Data set - MovieLense Source - https://grouplens.org/datasets/movielens/
ALS model will be build and predictions will be made using RecommenderLab package and Spark.
# reading data
ratings = read.csv("https://raw.githubusercontent.com/olgashiligin/DATA_612/master/project_5/ratings.csv")
# transforming to a wide format
data<-ratings%>% select (movieId, userId, rating) %>% spread (movieId,rating)
# converting the data set into a real rating matrix
movie_matrix <- as(as.matrix(data[-c(1)]), "realRatingMatrix")
# splitting data on train and test sets
esf<- evaluationScheme(movie_matrix, method = "split", train = 0.9, given = 5, goodRating = 3)
train <-getData(esf, "train")
test <-getData(esf, "unknown")
test_known <- getData(esf, "known")
# training ALS model
tic()
final_model <- Recommender(train, method = "ALS")
train_time <- toc(quiet = TRUE)
# making predictions - top 10
tic()
final_prediction<- predict (final_model, test, n = 10, type = "topNList")
predict_time <- toc(quiet = TRUE)
# spark installation
# spark_install()
# Connection to Spark
s_con <- spark_connect(master = "local")
# Split for training and testing (75%/25%)
spark_df <- ratings
smp_size <- floor(0.75 * nrow(spark_df))
# setting the seed to make the partition reproducible
set.seed(123)
train_ind <- sample(seq_len(nrow(spark_df)), size = smp_size)
train <- spark_df[train_ind, ]
test <- spark_df[-train_ind, ]
# moving data frames to Spark
spark_train <- sdf_copy_to(s_con, train, "train_ratings", overwrite = TRUE)
spark_test <- sdf_copy_to(s_con, test, "test_ratings", overwrite = TRUE)
# building ALS model
tic()
model <- ml_als(spark_train, max_iter = 5, nonnegative = TRUE, rating_col = "rating", user_col = "userId", item_col = "movieId")

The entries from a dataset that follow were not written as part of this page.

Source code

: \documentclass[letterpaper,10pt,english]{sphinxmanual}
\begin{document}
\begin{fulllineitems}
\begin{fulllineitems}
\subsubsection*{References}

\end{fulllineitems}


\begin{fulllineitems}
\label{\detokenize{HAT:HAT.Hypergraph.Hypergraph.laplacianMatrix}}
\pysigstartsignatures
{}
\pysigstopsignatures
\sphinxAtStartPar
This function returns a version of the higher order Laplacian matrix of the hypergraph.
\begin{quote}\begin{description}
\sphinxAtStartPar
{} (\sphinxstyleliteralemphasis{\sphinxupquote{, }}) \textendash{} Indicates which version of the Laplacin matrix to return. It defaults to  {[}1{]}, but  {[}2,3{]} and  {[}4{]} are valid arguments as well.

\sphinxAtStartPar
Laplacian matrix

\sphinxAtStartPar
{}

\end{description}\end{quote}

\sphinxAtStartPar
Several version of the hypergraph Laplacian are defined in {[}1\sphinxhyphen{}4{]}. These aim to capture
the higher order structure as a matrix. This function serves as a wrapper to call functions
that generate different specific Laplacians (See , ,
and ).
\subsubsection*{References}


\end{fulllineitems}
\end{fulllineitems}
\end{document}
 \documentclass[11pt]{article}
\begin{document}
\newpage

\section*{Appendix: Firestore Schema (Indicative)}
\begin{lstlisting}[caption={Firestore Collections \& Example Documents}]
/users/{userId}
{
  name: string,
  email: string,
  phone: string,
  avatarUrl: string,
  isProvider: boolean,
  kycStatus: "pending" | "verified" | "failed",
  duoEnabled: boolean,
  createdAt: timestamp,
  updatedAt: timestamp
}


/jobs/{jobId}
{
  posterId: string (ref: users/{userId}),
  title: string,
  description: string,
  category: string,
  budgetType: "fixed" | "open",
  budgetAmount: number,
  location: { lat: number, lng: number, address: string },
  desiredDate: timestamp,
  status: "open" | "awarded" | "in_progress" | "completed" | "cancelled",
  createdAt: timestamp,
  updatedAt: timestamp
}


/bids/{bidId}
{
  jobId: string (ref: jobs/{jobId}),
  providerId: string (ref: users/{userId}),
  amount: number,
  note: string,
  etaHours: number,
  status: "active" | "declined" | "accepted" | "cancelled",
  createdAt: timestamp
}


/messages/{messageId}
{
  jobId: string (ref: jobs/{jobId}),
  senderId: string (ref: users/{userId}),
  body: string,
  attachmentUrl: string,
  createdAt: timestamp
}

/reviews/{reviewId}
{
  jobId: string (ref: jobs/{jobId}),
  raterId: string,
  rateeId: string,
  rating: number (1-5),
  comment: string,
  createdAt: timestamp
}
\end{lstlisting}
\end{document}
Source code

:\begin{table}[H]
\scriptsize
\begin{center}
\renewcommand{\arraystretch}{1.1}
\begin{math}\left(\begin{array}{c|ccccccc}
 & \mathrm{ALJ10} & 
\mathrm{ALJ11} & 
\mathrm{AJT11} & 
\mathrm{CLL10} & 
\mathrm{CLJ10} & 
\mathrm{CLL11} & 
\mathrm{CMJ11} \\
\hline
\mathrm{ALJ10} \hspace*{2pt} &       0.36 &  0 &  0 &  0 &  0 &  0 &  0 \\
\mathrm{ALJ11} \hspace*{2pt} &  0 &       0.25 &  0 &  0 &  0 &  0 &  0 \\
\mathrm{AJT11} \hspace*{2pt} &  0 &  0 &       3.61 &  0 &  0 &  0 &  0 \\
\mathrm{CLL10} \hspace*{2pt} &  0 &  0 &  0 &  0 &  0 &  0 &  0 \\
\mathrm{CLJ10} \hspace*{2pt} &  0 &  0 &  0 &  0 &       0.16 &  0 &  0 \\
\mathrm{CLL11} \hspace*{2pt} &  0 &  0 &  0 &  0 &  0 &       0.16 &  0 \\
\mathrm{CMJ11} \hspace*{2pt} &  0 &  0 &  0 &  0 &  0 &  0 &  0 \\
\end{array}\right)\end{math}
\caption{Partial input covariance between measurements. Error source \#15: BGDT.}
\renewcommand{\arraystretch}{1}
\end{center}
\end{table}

train_time_spark <- toc(quiet = TRUE)
# predicting ratings
tic()
sparkPred<-ml_predict(model, spark_train)
head(sparkPred)
## # Source: spark<?> [?? x 5]
## userId movieId rating timestamp prediction
## <int> <int> <dbl> <int> <dbl>
## 1 273 12 1 835860711 2.06
## 2 294 12 1 966597190 1.53
## 3 492 12 3 863976249 3.10
## 4 599 12 1.5 1519181787 1.63
## 5 380 12 4 1493668065 2.62
## 6 217 12 3 955945336 1.98
predict_time_spark <- toc(quiet = TRUE)
# top 10 movies recommended for each user
ml_recommend(model, type = c("item"), n = 10)

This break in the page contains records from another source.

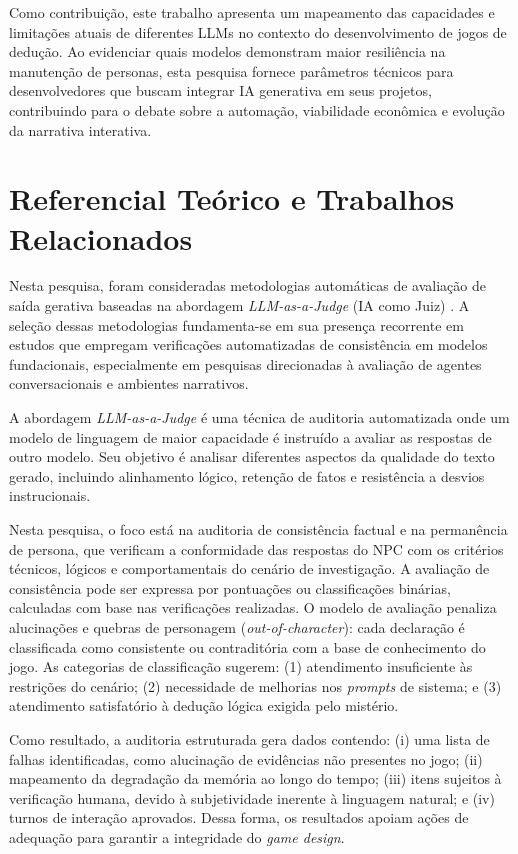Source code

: \documentclass[12pt]{article}
\begin{document}
Como contribuição, este trabalho apresenta um mapeamento das capacidades e limitações atuais de diferentes LLMs no contexto do desenvolvimento de jogos de dedução. Ao evidenciar quais modelos demonstram maior resiliência na manutenção de personas, esta pesquisa fornece parâmetros técnicos para desenvolvedores que buscam integrar IA generativa em seus projetos, contribuindo para o debate sobre a automação, viabilidade econômica e evolução da narrativa interativa.

\section{Referencial Teórico e Trabalhos Relacionados} 
\label{sec:referenciaTeorico}

Nesta pesquisa, foram consideradas metodologias automáticas de avaliação de saída gerativa baseadas na abordagem \textit{LLM-as-a-Judge} (IA como Juiz) \cite{zheng2023judging}. A seleção dessas metodologias fundamenta-se em sua presença recorrente em estudos que empregam verificações automatizadas de consistência em modelos fundacionais, especialmente em pesquisas direcionadas à avaliação de agentes conversacionais e ambientes narrativos.

A abordagem \textit{LLM-as-a-Judge} \cite{zheng2023judging} é uma técnica de auditoria automatizada onde um modelo de linguagem de maior capacidade é instruído a avaliar as respostas de outro modelo. Seu objetivo é analisar diferentes aspectos da qualidade do texto gerado, incluindo alinhamento lógico, retenção de fatos e resistência a desvios instrucionais.

Nesta pesquisa, o foco está na auditoria de consistência factual e na permanência de persona, que verificam a conformidade das respostas do NPC com os critérios técnicos, lógicos e comportamentais do cenário de investigação. A avaliação de consistência pode ser expressa por pontuações ou classificações binárias, calculadas com base nas verificações realizadas. O modelo de avaliação penaliza alucinações e quebras de personagem (\textit{out-of-character}): cada declaração é classificada como consistente ou contraditória com a base de conhecimento do jogo. As categorias de classificação sugerem: (1) atendimento insuficiente às restrições do cenário; (2) necessidade de melhorias nos \textit{prompts} de sistema; e (3) atendimento satisfatório à dedução lógica exigida pelo mistério.

Como resultado, a auditoria estruturada gera dados contendo: (i) uma lista de falhas identificadas, como alucinação de evidências não presentes no jogo; (ii) mapeamento da degradação da memória ao longo do tempo; (iii) itens sujeitos à verificação humana, devido à subjetividade inerente à linguagem natural; e (iv) turnos de interação aprovados. Dessa forma, os resultados apoiam ações de adequação para garantir a integridade do \textit{game design}.
\end{document}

## # Source: spark<?> [?? x 4]
## userId recommendations movieId rating
## <int> <list> <int> <dbl>
## 1 70 <list [2]> 96004 5.64
## 2 70 <list [2]> 33649 5.51
## 3 70 <list [2]> 8477 5.35
## 4 70 <list [2]> 7025 5.20
## 5 70 <list [2]> 171495 5.20
## 6 70 <list [2]> 7748 5.19
## 7 70 <list [2]> 7767 5.15
## 8 70 <list [2]> 27156 5.09
## 9 70 <list [2]> 6442 5.04
## 10 70 <list [2]> 95780 5.01
## # … with more rows
# Disconnect
spark_disconnect(s_con)
## NULL
m1<-cbind(train=train_time$toc - train_time$tic, predict = predict_time$toc - predict_time$tic)
m2<-cbind(train=train_time_spark$toc - train_time_spark$tic, predict = predict_time_spark$toc - predict_time_spark$tic)
summary = rbind(m1, m2)
rownames(summary) <- c("RecommenderLab","Spark")
summary
## train predict
## RecommenderLab 0.009 176.773
## Spark 3.858 1.614
Spark performed a little bit worse on the train stage, but significantly outperformed on the stage of making recommendations. Spark implementation is harder, so complexity VS the size of the dataset should be considered. There is no point to implement Spark on small data sets, Spark is necessary when it comes to big data.